(LISTED RECORDS)

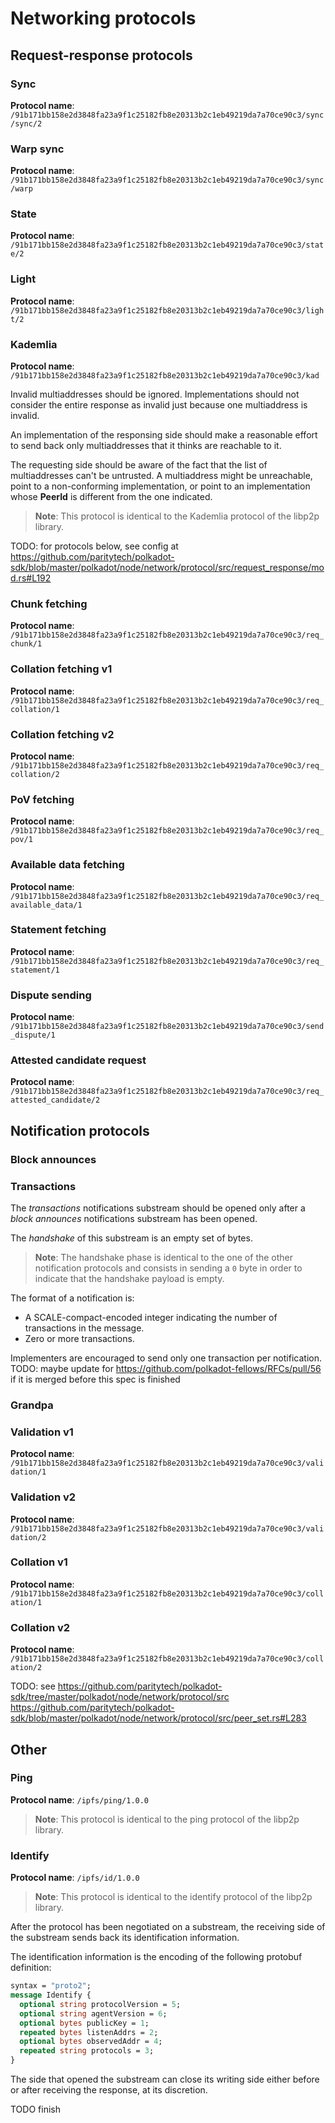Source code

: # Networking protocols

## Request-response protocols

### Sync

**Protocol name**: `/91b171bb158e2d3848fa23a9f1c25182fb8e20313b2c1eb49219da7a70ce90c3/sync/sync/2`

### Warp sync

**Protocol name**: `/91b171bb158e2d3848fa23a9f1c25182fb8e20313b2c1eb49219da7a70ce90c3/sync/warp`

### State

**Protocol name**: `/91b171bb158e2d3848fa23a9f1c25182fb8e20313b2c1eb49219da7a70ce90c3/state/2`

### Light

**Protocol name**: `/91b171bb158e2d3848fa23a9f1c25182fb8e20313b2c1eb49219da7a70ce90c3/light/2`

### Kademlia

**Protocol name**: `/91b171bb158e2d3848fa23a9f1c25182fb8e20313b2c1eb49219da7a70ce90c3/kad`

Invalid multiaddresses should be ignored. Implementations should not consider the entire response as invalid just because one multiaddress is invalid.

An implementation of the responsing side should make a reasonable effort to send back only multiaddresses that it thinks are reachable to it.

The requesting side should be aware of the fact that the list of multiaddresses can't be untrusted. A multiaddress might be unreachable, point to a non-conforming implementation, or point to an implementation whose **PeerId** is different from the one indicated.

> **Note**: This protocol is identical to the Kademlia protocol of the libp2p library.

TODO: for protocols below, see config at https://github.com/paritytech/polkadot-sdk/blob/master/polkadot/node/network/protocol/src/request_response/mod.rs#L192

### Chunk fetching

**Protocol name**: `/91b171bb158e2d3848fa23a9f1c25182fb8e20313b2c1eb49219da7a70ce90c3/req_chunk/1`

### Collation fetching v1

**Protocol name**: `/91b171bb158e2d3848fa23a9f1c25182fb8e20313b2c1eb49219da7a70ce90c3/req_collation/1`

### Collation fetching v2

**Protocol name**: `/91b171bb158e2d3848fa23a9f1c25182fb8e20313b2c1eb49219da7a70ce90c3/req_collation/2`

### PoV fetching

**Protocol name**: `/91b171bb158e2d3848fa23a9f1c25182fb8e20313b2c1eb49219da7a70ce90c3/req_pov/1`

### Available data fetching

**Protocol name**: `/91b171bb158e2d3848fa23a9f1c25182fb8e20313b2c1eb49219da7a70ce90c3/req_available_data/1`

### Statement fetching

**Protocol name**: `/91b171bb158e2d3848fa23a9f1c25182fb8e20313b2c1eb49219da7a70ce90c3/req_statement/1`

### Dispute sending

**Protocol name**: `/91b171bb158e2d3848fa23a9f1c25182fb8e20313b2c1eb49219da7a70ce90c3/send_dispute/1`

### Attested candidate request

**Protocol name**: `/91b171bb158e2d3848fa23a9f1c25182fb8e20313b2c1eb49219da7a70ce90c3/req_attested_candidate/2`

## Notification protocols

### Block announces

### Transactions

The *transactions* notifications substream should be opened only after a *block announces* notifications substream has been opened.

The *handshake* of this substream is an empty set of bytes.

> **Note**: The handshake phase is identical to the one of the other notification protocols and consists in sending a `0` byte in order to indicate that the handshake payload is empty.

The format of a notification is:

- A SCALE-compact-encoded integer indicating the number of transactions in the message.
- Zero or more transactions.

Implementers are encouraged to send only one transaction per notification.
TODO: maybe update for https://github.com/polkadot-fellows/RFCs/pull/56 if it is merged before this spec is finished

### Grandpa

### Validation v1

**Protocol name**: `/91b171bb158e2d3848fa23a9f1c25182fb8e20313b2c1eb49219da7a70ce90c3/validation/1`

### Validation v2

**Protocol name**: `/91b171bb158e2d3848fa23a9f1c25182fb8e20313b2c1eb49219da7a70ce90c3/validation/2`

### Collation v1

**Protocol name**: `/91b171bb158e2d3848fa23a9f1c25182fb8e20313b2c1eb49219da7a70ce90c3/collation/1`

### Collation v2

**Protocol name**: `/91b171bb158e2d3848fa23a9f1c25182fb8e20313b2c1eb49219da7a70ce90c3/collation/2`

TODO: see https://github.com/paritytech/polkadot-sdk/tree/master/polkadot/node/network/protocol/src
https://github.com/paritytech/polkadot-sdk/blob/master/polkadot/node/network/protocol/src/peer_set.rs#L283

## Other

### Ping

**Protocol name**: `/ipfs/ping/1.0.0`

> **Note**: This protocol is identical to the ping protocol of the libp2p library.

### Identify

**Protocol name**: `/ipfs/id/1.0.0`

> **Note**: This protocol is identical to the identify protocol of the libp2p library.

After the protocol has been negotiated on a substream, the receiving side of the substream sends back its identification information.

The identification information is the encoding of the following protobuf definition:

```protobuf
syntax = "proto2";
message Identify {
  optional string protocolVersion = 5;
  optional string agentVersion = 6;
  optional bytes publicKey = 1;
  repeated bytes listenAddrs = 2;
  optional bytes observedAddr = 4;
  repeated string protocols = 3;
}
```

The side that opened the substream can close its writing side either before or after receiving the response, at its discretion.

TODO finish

(End LISTED RECORDS)

▶ _EXERCISE REQUIREMENTS_
The response must give every line from the material above that holds the string "optional".

▶ _FINAL ANSWER_
  optional string protocolVersion = 5;
  optional string agentVersion = 6;
  optional bytes publicKey = 1;
  optional bytes observedAddr = 4;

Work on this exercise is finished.